# PROMPT
Where the records below reach the line containing "enormes e descuidados.", start transcribing, and end with the line containing "Os aldeões que", exactly and with nothing else added.

# EXERCISE INPUTS
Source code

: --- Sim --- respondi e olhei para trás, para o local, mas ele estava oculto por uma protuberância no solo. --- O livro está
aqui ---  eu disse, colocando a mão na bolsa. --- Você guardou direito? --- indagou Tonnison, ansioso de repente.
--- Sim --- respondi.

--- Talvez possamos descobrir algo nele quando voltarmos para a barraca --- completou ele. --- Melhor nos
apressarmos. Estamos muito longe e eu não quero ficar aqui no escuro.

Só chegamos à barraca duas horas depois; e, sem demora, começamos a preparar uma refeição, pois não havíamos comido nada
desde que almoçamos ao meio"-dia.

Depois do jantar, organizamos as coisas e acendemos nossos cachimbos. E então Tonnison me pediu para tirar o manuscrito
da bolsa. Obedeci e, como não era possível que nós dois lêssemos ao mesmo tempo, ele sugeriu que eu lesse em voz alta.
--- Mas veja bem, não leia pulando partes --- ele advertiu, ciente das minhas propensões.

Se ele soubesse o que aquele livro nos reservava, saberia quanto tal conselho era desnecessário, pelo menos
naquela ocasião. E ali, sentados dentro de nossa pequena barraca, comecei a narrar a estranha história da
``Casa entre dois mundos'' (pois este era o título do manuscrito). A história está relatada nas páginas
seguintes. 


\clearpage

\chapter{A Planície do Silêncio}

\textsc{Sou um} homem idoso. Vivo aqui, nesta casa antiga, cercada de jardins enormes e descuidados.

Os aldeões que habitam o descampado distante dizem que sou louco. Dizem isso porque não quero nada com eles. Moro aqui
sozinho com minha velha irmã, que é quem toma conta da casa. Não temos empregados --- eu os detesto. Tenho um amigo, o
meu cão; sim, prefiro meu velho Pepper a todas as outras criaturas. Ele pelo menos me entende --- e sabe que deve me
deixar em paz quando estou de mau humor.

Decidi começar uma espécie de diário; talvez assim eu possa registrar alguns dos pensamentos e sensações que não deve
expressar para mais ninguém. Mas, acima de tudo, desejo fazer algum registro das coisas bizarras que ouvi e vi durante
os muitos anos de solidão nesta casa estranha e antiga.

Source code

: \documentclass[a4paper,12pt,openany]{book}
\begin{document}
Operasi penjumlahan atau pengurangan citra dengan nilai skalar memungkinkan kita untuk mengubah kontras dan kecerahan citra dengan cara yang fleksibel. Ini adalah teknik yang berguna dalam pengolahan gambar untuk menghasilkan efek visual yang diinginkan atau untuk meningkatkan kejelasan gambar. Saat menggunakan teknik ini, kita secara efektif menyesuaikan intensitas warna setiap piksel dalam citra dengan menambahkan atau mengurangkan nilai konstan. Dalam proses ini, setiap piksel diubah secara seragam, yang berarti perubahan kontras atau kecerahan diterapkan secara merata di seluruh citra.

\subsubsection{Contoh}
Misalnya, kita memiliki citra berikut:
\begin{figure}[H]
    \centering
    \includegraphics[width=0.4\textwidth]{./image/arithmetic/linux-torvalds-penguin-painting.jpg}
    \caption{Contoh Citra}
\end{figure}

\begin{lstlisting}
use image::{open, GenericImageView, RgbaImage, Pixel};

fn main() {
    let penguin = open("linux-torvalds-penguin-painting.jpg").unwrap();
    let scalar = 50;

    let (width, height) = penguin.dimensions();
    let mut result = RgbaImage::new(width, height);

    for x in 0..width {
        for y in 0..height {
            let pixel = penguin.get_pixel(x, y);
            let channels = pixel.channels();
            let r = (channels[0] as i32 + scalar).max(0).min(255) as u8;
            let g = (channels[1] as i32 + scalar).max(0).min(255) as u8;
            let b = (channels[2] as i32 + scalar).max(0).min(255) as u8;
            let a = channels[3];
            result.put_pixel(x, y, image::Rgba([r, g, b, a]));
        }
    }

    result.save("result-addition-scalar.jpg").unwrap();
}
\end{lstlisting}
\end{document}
==
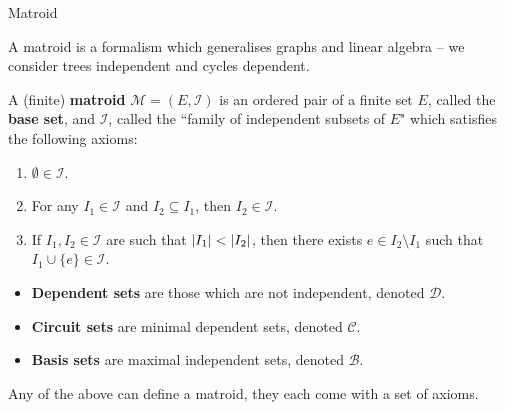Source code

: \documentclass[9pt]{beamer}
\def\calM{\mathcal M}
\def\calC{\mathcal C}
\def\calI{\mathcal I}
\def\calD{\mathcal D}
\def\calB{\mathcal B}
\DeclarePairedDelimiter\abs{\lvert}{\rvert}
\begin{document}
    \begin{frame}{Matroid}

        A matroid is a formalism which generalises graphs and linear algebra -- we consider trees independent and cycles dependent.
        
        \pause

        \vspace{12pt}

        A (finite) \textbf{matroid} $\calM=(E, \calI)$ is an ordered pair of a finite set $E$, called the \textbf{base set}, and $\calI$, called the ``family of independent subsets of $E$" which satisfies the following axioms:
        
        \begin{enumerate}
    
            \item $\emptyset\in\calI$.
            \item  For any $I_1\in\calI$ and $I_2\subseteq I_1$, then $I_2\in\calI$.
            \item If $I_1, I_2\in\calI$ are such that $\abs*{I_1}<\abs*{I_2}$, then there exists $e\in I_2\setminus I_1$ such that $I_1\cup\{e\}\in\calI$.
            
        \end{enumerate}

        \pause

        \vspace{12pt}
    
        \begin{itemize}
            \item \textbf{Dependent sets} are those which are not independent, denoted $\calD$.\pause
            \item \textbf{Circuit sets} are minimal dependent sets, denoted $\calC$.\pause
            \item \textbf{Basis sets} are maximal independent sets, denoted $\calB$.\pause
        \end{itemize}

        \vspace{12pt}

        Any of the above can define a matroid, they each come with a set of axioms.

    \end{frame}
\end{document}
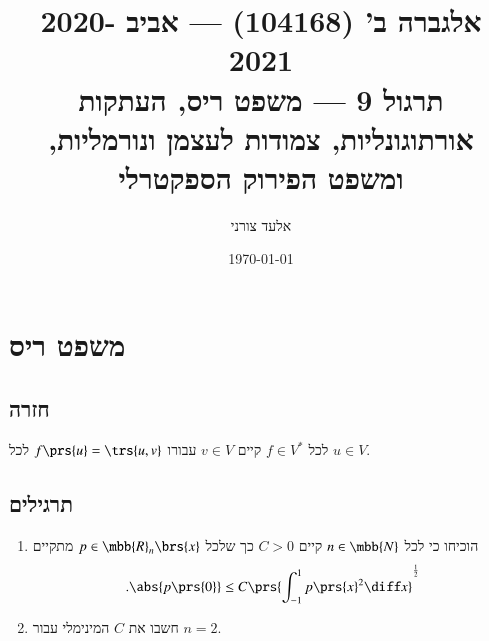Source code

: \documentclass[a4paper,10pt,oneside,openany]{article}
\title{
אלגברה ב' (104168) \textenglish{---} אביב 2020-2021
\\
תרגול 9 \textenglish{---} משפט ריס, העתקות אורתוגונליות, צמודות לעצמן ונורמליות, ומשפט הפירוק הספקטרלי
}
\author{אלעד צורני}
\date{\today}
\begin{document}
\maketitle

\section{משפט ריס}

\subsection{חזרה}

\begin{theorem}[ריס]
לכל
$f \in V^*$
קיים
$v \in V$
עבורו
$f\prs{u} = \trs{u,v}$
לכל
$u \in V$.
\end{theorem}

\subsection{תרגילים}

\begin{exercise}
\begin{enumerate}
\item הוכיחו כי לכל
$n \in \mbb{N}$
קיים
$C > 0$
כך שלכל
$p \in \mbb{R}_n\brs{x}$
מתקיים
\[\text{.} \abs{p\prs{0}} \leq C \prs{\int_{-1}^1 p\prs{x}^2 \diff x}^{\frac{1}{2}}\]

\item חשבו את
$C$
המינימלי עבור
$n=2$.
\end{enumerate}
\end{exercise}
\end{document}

# ANSWER TO THE EXERCISE
\textsc{Sou um} homem idoso. Vivo aqui, nesta casa antiga, cercada de jardins enormes e descuidados.

Os aldeões que habitam o descampado distante dizem que sou louco. Dizem isso porque não quero nada com eles. Moro aqui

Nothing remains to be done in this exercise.